┌──
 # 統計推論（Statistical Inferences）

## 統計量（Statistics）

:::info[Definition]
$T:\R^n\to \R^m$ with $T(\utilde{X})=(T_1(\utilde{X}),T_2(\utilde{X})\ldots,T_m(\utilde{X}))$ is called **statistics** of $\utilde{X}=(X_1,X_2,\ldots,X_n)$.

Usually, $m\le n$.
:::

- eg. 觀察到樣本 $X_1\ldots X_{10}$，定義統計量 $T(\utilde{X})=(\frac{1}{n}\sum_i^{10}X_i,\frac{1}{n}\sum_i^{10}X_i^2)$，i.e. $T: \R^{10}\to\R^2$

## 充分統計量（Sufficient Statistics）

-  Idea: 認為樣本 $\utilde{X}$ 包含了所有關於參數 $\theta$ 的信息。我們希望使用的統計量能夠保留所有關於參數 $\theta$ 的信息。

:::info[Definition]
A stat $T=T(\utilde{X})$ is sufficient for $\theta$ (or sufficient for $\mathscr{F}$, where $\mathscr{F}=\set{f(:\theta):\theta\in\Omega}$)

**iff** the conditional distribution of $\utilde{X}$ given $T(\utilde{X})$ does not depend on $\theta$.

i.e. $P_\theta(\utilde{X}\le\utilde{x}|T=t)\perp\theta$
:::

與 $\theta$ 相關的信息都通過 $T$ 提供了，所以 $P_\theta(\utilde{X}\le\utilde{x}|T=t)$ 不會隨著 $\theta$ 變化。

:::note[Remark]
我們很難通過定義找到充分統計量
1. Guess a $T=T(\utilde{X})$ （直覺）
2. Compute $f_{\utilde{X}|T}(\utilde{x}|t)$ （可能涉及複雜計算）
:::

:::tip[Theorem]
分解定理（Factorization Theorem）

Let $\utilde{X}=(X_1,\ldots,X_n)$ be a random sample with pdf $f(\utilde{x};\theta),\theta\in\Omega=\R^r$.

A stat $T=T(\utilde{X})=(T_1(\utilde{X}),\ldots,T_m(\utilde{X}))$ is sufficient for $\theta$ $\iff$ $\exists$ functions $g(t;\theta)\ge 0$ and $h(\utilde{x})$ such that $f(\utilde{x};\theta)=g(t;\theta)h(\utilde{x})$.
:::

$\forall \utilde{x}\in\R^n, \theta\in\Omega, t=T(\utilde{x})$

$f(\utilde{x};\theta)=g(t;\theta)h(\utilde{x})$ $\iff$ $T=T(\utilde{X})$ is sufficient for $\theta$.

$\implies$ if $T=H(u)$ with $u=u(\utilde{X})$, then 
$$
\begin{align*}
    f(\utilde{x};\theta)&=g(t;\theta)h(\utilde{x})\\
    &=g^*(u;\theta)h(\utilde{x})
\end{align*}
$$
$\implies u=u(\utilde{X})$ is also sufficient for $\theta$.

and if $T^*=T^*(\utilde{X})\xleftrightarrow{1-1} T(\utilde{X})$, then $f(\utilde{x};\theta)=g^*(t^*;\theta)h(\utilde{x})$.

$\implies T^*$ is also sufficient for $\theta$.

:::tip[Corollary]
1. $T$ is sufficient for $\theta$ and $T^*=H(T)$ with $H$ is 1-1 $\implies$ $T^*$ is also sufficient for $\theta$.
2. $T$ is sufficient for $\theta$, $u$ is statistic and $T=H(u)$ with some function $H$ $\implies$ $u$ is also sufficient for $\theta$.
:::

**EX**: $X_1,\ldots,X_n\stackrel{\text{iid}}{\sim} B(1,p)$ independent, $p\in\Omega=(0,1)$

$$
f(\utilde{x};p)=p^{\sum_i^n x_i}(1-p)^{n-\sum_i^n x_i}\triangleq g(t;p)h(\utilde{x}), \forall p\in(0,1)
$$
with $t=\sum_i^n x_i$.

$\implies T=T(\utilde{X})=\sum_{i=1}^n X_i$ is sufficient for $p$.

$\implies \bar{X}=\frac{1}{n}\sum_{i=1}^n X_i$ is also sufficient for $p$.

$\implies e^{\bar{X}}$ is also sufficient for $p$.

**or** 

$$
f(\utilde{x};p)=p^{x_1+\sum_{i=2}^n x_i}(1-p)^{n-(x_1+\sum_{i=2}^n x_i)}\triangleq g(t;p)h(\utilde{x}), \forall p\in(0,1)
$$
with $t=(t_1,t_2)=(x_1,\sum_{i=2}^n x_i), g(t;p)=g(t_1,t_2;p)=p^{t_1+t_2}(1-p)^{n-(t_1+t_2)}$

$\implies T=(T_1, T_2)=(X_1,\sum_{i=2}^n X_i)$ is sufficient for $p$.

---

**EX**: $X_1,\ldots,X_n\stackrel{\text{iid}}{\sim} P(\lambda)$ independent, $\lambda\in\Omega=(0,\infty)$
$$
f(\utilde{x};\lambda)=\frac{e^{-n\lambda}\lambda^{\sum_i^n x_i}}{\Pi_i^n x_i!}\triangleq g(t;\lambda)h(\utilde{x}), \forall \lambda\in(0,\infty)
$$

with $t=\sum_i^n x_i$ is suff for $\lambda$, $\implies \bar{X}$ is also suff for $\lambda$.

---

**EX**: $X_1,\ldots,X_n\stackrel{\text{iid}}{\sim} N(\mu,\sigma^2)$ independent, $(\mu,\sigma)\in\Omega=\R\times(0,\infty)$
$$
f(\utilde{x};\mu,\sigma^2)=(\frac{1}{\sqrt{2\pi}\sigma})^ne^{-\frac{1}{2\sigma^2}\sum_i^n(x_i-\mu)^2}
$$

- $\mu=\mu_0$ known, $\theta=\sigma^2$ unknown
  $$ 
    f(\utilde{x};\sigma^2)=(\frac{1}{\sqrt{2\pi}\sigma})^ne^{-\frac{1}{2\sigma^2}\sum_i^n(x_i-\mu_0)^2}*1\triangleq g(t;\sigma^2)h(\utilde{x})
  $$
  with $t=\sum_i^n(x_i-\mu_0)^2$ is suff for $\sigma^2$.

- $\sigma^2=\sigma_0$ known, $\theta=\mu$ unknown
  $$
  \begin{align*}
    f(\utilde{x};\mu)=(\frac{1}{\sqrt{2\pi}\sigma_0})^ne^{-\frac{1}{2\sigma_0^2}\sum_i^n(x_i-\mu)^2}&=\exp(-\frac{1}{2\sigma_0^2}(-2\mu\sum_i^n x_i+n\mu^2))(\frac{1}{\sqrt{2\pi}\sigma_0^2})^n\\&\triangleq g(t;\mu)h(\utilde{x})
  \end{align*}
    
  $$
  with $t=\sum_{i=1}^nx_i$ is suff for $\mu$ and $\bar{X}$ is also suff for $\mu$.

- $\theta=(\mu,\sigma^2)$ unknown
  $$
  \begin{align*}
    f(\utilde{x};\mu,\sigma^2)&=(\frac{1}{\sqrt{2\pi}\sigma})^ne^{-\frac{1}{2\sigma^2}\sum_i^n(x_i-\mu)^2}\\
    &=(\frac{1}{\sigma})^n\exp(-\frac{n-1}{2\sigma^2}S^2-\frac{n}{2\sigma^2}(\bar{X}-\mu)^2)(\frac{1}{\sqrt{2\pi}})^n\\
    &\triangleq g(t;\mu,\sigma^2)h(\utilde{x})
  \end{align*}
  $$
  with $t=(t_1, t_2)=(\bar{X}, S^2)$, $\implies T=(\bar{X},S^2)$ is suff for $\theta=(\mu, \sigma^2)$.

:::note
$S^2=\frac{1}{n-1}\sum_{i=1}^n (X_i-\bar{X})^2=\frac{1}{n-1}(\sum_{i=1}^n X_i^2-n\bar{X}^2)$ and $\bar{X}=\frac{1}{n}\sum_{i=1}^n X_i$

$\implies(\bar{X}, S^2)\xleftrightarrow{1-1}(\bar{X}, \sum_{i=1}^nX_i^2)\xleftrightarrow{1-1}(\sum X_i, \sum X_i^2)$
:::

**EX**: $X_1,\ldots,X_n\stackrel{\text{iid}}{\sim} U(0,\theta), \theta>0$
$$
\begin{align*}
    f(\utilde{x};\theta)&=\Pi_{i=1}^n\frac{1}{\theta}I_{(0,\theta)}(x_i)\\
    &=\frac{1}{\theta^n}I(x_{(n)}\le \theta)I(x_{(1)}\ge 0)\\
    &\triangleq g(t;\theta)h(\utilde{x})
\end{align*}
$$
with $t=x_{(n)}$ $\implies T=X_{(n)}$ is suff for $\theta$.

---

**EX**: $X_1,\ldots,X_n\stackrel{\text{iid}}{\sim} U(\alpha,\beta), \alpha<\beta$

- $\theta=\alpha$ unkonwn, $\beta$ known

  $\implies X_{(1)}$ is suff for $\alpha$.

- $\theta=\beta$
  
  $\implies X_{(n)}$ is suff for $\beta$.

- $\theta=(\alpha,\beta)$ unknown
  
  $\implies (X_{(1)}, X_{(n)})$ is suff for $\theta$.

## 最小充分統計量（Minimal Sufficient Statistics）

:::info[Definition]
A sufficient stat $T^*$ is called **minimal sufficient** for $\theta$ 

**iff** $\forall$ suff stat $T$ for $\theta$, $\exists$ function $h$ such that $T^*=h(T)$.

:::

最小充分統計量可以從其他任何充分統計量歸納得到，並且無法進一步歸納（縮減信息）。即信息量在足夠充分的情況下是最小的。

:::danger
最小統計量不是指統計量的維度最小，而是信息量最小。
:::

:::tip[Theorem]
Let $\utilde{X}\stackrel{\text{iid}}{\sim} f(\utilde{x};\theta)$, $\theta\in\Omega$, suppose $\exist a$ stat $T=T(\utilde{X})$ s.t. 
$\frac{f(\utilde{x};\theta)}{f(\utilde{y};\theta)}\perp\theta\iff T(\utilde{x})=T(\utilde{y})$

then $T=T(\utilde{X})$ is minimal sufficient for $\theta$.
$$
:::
└──
WORK ITEM: Lines from the one with "suppose $\exist a$" through the last line of the listing above: return these exactly, and nothing else.

TASK ANSWER:
Let $\utilde{X}\stackrel{\text{iid}}{\sim} f(\utilde{x};\theta)$, $\theta\in\Omega$, suppose $\exist a$ stat $T=T(\utilde{X})$ s.t. 
$\frac{f(\utilde{x};\theta)}{f(\utilde{y};\theta)}\perp\theta\iff T(\utilde{x})=T(\utilde{y})$

then $T=T(\utilde{X})$ is minimal sufficient for $\theta$.
$$
:::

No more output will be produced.